Unwilling to remain dependent on U.S. and Chinese cloud providers, almost two dozen French and German firms have started a joint venture that hopes to ensure its users will have control over their data when using cloud services.
The project, Gaia-X, is expected to launch next year. It is the work of 22 companies (half German and half French), including Siemens, SAP, Dassault Systemes, Deutsche Telekom and Robert Bosch.
Gaia-X is as much a poke at China’s Alibaba and the U.S.-based Amazon Web Services as it is at the notion that mutually advantageous global data infrastructure standards can be devised today.
A release posted online states that the concept “is a project initiated by Europe for Europe. It aims to develop common requirements for a European data infrastructure.” Contrasting U.S. and Chinese offerings, the document says openness and transparency will be central to Gaia-X’s mission. AWS, for example, has been criticized for promoting its own version of open source software that can lead to customer lock-in.
Core values to go with edge computing
The project will create “the foundations for a federated, open data infrastructure based on European values.” The founding members want to create a homogeneous system capable of matching the capabilities of hyperscaler cloud providers by connecting existing centralized and decentralized infrastructure, according to the statement.
A core value to be addressed with Gaia-X will be ease of data access and sharing securely. Data privacy regulation in the United States puts more power in the hands of companies, compared to Europe’s preferences. And China’s privacy rules can best be described as whatever best benefits that nation’s communist party.
An example of how edge computing would play a role in Gaia-X can be seen in one of the key use cases – Smart Cities. Smart City projects ingest data from cameras, cars, traffic control systems, buildings and many other devices and systems to enable safer, more energy-efficient living spaces.
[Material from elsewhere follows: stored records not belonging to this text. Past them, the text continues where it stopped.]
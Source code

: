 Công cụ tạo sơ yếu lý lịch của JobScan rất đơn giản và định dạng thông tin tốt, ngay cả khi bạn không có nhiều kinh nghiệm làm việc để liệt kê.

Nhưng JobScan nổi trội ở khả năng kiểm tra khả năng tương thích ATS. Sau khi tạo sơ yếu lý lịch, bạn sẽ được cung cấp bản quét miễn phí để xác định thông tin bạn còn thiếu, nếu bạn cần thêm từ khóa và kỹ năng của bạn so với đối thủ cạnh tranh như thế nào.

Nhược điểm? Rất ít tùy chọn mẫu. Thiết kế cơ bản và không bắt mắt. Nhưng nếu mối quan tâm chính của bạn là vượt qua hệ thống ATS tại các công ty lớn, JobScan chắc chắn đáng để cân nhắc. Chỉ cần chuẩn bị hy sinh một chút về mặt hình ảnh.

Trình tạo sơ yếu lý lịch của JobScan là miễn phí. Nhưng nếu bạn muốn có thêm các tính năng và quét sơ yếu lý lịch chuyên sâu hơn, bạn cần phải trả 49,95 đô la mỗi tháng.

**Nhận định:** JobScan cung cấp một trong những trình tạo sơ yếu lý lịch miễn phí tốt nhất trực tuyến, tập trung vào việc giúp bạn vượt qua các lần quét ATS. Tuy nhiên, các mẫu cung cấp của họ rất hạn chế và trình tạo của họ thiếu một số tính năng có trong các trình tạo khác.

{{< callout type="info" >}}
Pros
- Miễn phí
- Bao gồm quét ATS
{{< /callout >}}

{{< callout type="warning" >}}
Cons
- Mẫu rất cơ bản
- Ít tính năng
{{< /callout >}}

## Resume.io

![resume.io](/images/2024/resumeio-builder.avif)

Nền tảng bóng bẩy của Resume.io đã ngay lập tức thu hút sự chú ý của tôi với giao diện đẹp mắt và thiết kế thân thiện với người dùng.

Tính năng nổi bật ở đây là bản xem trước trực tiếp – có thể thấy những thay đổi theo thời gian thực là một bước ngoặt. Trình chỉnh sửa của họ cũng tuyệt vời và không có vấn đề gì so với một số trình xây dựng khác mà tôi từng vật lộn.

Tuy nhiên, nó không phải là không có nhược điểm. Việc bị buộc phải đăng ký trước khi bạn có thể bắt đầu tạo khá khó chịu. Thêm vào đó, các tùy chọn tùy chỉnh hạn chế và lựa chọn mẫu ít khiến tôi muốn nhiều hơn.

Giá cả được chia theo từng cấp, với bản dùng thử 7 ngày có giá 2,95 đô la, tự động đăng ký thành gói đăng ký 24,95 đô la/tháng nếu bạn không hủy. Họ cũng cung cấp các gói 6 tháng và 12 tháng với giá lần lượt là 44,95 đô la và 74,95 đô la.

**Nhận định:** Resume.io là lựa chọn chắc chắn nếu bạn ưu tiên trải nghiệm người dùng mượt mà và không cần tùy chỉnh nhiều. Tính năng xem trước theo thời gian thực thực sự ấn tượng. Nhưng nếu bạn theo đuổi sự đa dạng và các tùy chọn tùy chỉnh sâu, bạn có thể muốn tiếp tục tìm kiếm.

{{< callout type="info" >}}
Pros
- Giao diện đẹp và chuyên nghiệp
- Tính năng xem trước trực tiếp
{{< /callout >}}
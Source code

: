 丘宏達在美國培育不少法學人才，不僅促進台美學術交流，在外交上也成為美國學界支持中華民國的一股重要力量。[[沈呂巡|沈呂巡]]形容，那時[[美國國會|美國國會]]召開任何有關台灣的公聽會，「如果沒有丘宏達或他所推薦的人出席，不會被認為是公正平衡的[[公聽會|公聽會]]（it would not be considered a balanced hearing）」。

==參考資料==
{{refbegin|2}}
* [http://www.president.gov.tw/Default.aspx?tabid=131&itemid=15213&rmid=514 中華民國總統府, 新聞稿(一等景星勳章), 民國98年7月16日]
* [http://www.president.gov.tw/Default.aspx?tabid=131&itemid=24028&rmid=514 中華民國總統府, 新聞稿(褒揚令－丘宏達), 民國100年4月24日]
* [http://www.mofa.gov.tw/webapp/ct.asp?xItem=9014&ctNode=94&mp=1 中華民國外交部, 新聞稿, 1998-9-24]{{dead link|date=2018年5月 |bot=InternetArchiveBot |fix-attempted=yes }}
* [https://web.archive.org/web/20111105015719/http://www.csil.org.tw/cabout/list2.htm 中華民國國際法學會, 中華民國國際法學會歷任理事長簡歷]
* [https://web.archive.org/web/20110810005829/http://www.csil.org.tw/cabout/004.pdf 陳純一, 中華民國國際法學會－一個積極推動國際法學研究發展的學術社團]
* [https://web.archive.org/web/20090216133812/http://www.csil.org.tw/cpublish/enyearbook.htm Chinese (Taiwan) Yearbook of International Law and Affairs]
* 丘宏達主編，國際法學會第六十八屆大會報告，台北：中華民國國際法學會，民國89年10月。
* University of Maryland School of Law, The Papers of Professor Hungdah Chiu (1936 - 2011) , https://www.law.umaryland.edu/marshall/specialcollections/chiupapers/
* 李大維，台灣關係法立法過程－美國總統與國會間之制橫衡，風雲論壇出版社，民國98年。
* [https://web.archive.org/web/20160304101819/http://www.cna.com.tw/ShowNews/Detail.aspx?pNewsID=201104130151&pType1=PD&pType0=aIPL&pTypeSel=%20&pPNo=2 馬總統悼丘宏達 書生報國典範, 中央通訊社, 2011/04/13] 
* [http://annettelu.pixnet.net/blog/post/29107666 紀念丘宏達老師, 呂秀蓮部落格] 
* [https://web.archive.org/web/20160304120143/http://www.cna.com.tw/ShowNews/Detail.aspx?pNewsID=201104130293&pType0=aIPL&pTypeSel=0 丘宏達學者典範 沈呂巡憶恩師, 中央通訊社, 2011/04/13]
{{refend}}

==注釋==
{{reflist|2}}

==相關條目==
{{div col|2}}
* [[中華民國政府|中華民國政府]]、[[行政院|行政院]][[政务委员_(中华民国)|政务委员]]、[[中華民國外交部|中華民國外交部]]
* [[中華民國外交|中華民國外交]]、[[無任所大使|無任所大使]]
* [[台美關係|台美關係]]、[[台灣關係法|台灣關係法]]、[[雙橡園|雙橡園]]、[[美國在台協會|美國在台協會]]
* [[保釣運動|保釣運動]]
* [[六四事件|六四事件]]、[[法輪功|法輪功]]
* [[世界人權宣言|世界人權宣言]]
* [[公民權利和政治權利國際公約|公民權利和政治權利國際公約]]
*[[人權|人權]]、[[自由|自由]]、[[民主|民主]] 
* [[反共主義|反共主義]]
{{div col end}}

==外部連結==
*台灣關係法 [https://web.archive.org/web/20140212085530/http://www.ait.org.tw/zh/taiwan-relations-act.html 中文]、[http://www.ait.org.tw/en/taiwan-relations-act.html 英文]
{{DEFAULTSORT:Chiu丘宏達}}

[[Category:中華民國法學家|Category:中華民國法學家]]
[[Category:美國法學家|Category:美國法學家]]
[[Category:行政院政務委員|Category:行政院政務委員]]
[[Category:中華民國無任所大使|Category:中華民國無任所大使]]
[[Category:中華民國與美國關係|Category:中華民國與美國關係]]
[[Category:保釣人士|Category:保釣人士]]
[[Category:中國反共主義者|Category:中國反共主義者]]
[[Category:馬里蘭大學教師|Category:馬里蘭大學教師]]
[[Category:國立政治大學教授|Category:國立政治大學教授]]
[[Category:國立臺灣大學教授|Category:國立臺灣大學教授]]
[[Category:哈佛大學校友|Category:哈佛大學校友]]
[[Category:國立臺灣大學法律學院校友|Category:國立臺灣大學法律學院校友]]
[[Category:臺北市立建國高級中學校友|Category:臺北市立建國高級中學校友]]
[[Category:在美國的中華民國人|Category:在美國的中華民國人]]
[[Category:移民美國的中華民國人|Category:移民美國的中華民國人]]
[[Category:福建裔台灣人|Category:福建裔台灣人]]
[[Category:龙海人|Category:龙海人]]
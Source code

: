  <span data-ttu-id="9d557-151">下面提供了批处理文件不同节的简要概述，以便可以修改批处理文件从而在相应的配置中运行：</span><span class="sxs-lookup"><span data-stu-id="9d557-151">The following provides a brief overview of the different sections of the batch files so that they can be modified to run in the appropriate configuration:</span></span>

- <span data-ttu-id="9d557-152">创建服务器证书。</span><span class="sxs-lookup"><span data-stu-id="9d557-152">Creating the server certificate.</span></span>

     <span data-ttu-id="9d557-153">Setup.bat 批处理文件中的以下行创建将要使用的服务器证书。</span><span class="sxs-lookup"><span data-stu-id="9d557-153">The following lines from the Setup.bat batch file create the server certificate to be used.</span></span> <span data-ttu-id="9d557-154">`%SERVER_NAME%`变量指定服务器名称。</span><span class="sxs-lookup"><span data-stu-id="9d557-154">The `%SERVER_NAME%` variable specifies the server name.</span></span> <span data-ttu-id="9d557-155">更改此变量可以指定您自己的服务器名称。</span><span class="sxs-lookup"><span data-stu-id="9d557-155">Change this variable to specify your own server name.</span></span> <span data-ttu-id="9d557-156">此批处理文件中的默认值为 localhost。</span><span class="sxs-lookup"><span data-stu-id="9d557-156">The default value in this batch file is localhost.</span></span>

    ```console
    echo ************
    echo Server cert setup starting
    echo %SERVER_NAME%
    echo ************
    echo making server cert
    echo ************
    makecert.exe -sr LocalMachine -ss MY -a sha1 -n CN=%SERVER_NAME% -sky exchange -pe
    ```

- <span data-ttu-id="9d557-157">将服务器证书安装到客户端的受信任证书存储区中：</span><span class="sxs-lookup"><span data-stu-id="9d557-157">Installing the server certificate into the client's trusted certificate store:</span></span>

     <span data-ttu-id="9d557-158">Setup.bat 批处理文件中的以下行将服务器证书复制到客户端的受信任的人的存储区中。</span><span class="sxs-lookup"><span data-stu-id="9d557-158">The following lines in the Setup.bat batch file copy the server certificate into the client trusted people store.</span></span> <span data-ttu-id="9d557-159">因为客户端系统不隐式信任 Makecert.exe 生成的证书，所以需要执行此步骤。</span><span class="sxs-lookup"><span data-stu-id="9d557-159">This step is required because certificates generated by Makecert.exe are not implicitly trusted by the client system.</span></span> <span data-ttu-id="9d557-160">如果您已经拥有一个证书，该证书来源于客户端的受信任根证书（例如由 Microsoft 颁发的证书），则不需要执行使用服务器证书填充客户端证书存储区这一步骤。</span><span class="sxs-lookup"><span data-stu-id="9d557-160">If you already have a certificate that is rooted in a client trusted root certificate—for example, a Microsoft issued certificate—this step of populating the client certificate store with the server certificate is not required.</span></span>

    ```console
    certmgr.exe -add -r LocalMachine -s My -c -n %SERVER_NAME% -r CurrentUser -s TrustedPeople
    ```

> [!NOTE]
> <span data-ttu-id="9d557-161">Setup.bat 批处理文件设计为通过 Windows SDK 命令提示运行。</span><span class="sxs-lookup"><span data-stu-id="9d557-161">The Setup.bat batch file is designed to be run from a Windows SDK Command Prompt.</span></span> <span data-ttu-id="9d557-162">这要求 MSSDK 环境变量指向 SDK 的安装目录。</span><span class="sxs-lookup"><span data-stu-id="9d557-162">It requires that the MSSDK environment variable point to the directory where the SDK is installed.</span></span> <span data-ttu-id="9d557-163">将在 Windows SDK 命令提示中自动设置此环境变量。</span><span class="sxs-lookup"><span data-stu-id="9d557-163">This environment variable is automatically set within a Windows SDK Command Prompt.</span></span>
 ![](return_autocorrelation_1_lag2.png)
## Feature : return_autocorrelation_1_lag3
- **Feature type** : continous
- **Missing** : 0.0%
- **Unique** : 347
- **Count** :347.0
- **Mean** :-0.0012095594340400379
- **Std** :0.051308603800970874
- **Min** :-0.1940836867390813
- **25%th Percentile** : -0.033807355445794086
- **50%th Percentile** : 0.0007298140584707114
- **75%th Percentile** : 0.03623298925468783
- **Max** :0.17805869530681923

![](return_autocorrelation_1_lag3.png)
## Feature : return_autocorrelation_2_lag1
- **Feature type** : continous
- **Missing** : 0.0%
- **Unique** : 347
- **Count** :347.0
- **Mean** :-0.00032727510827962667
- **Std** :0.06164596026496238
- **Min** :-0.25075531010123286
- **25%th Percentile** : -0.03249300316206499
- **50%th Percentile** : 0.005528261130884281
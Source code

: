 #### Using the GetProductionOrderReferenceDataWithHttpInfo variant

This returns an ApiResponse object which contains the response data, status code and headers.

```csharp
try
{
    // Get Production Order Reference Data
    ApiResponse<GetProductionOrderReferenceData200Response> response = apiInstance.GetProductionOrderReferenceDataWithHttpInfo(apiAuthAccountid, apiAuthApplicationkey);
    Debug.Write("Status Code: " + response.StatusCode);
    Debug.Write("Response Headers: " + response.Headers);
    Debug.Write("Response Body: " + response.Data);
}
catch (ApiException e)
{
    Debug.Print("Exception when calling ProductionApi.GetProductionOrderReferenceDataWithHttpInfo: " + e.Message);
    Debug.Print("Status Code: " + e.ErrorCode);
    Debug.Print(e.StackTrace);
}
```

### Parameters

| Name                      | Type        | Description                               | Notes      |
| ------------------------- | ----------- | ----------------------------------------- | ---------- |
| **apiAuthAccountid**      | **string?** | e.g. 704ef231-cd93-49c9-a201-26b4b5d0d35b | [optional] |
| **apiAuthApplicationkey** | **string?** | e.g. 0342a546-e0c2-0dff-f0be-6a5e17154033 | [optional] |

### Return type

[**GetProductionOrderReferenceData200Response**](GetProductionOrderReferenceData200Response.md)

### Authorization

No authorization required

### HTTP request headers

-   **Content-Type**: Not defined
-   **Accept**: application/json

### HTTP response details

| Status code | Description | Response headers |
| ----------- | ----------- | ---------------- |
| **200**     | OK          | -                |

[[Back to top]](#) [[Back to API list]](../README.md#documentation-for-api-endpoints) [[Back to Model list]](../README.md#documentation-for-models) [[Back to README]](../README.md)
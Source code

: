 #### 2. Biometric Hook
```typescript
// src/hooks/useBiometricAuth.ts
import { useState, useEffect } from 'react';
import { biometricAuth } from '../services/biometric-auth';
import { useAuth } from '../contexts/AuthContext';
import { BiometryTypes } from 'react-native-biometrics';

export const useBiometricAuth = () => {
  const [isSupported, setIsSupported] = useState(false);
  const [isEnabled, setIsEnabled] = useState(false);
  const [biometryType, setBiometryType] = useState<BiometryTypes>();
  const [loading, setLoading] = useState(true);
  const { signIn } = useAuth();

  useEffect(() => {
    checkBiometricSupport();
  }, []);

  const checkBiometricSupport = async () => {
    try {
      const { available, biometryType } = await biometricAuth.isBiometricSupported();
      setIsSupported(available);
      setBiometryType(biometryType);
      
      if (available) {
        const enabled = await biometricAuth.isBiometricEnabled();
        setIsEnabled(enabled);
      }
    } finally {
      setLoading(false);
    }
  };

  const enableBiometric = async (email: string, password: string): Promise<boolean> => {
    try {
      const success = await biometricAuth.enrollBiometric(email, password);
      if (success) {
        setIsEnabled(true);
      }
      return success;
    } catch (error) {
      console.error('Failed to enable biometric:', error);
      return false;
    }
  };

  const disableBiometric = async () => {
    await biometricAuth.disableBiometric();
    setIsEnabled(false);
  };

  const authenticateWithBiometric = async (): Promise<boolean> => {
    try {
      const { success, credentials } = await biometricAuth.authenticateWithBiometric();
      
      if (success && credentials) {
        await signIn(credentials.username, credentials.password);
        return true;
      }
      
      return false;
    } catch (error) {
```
Sharing data between cities across a border might aid in traffic control or an emergency like disaster response but can be complicated by privacy regulations and further hampered by the use of incompatible cloud services. Gaia-X has set a goal of enabling data to be used on different types of infrastructure from different providers while still respecting privacy and security rules.
In January, the Friedhelm Loh Group, in Germany, said that its German Edge Cloud would share resources with the nascent Bauhaus.MobilityLab project.
The lab is a smart city effort focused on logistics, energy and mobility. But just as important to the project is making sure data is stored locally, hence the involvement of the German Edge Cloud service. In scenarios where data needs to be moved to a different location for historical analysis, some data would need to be shipped from edge storage to a different, more powerful central cloud environment. Gaia-X technical standards would come in to play by establishing the use of common mechanisms for moving data across internet exchange platforms, ensuring that compliance over data use, and enabling the use of federated compute services.
The effort has been dubbed by German Economy Minister Peter Altmaier as a “moonshot” that would put Europe on a more equal footing against tech giants, but it also accurately describes how complicated and hard the effort will be.